Each line in the records that mentions the word "scores" needs to be listed.

[Saved data entries]
-- Opening Marker --

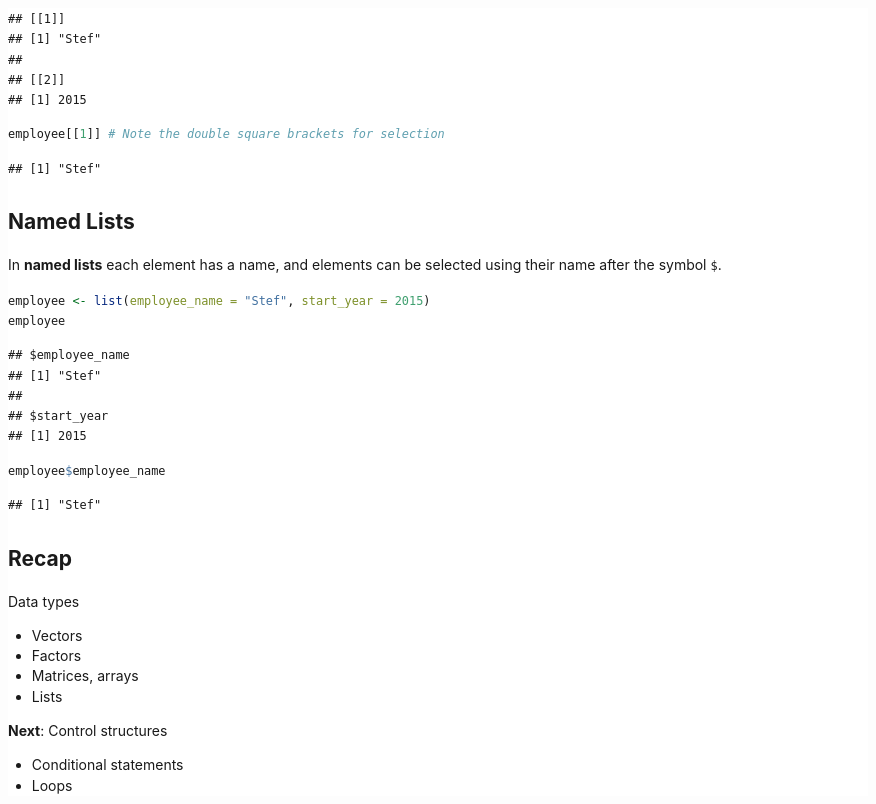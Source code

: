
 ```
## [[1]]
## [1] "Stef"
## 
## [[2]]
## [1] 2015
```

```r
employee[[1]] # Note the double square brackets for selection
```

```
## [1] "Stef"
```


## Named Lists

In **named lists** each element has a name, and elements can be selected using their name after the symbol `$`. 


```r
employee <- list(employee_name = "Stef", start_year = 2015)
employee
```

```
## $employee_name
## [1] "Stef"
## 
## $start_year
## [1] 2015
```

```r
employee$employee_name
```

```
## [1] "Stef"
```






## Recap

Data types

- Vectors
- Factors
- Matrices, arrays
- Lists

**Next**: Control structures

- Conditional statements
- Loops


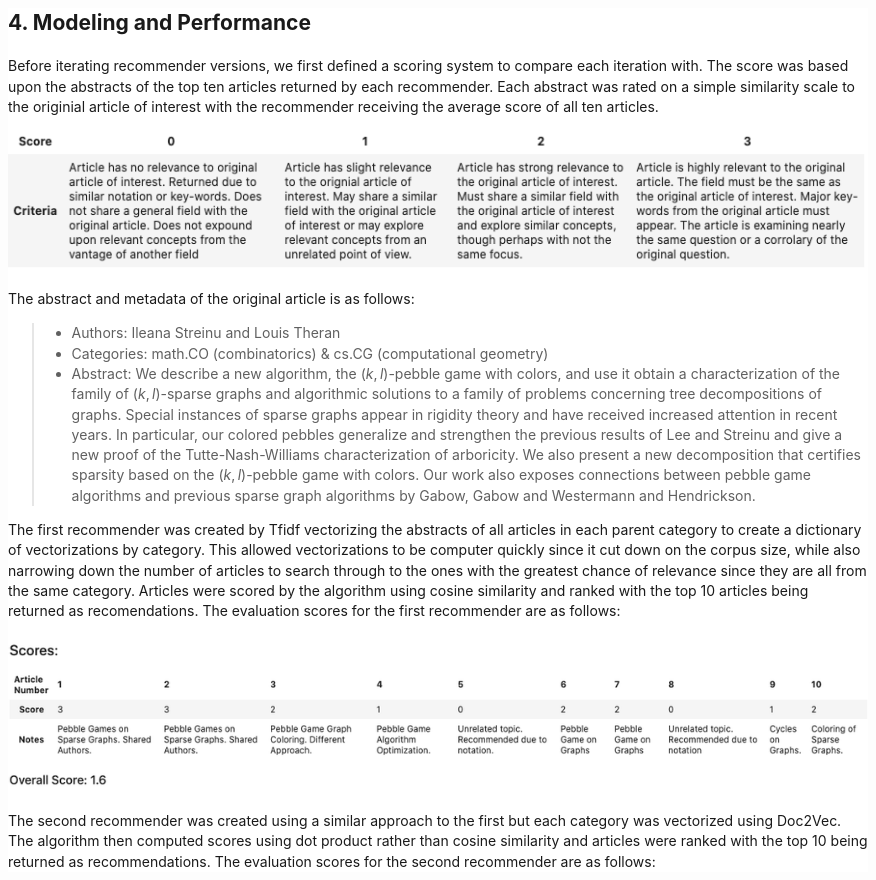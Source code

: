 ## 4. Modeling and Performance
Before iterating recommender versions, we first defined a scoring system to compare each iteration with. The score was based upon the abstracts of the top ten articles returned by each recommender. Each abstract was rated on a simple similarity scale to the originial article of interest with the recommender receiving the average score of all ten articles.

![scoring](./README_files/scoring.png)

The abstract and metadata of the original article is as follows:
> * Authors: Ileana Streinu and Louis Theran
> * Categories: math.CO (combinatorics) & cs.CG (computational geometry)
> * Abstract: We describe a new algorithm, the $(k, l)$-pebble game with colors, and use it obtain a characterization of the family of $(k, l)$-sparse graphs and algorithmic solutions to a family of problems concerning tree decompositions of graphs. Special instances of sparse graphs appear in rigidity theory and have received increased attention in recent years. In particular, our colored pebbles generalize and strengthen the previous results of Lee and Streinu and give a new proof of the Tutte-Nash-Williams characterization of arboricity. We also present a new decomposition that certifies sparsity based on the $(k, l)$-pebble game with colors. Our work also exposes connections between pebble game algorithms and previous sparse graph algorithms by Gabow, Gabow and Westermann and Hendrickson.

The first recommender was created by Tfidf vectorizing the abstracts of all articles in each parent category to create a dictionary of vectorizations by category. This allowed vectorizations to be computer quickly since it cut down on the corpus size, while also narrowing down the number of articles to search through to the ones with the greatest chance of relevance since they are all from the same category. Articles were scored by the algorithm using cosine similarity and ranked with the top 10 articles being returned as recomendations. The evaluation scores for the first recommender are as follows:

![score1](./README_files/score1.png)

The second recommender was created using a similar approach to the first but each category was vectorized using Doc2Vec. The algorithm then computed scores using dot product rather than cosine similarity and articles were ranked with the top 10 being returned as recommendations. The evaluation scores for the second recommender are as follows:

-- Closing Marker --

- _TASK OUTPUT_:
The first recommender was created by Tfidf vectorizing the abstracts of all articles in each parent category to create a dictionary of vectorizations by category. This allowed vectorizations to be computer quickly since it cut down on the corpus size, while also narrowing down the number of articles to search through to the ones with the greatest chance of relevance since they are all from the same category. Articles were scored by the algorithm using cosine similarity and ranked with the top 10 articles being returned as recomendations. The evaluation scores for the first recommender are as follows:
The second recommender was created using a similar approach to the first but each category was vectorized using Doc2Vec. The algorithm then computed scores using dot product rather than cosine similarity and articles were ranked with the top 10 being returned as recommendations. The evaluation scores for the second recommender are as follows:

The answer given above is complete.